Aircraft carrier crews are likely to get rather pungent as they perform the hard tasks of assembling, loading and hauling the massive weaponry that gives the U.S. Navy its edge. To make their lives easier, the Navy’s exploring the idea of developing a “robotic semiautonomous swarm on a ship” that can actually smell its way to weapons prep, thanks to an artificial pheromone.
Conceptually, the project is somewhat similar to existing warehouse robots, which use optical navigation systems that recognize markings on floors and walls. Except this research concept is a bit smellier. The Navy wants its defense-industry partners to “identify [a] chemical capable of meeting environmental and health requirements” which can act as a pheromone. Next, the Navy needs a system that can encode the chemical with data, and a system for decoding it. Eventually, the plan is to “fully develop and test modules, for a leader and follower robots, capable of operating for duration of one complete week.”

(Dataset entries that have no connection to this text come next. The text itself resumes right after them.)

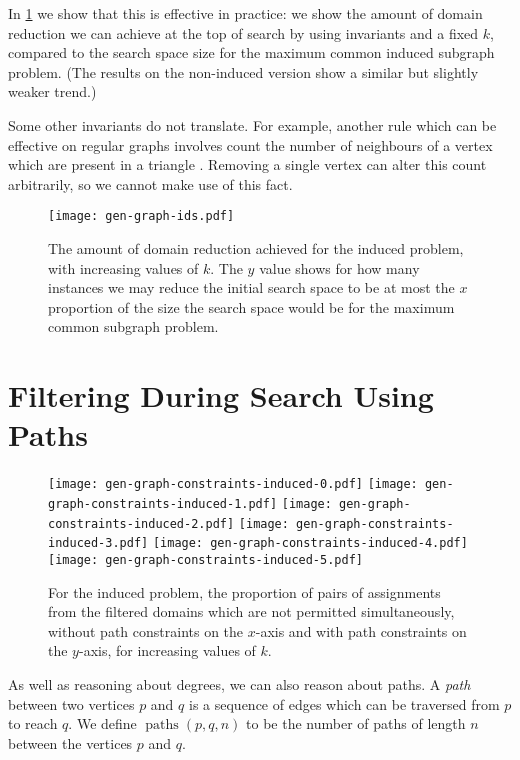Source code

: \documentclass[letterpaper]{article}
\theoremstyle{definition}
\newcommand{\paths}{\operatorname{paths}}
\begin{document}
In \cref{figure:ids} we show that this is effective in practice: we show the amount of domain reduction
we can achieve at the top of search by using invariants and a fixed $k$, compared to the search
space size for the maximum common induced subgraph problem. (The results on the non-induced version
show a similar but slightly weaker trend.)

Some other invariants do not translate. For example, another rule which can be effective on regular
graphs involves count the number of neighbours of a vertex which are present in a triangle
\cite{mckay2014practical}. Removing a single vertex can alter this count arbitrarily, so we cannot
make use of this fact.

\begin{figure}
    \centering
    \texttt{[image: gen-graph-ids.pdf]}
    \caption{The amount of domain reduction achieved for the induced problem, with increasing values
    of $k$. The $y$ value shows for how many instances we may reduce the initial search space to be
    at most the $x$ proportion of the size the search space would be for the maximum common subgraph
    problem.}\label{figure:ids}
\end{figure}

\section{Filtering During Search Using Paths}\label{section:pathfiltering}

\begin{figure*}[tb]
    \centering
    \texttt{[image: gen-graph-constraints-induced-0.pdf]}
    \texttt{[image: gen-graph-constraints-induced-1.pdf]}
    \texttt{[image: gen-graph-constraints-induced-2.pdf]}
    \texttt{[image: gen-graph-constraints-induced-3.pdf]}
    \texttt{[image: gen-graph-constraints-induced-4.pdf]}
    \texttt{[image: gen-graph-constraints-induced-5.pdf]}

    \caption{For the induced problem, the proportion of pairs of assignments from the filtered
    domains which are not permitted simultaneously, without path constraints on the $x$-axis and
    with path constraints on the $y$-axis, for increasing values of $k$.}\label{figure:constraints}
\end{figure*}

As well as reasoning about degrees, we can also reason about paths.  A \emph{path} between two
vertices $p$ and $q$ is a sequence of edges which can be traversed from $p$ to reach $q$. We define
$\paths(p,q,n)$ to be the number of paths of length $n$ between the vertices $p$ and $q$.
\end{document}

The description of “leader” and “follower” robots comes down to the Navy’s requirement that the machines are at least semiautonomous, with a human controller in charge. These robots will be tasked with carrying 1,000-pound bombs inside tight spaces, after all. Per the Navy solicitation, the leader robot will be controlled by a human who guides it along and dispenses the chemical pheromone, with follower robots picking it up, analyzing it and following along like army ants. That should help take some of the load off the aviation ordnance crews known as Red Shirts.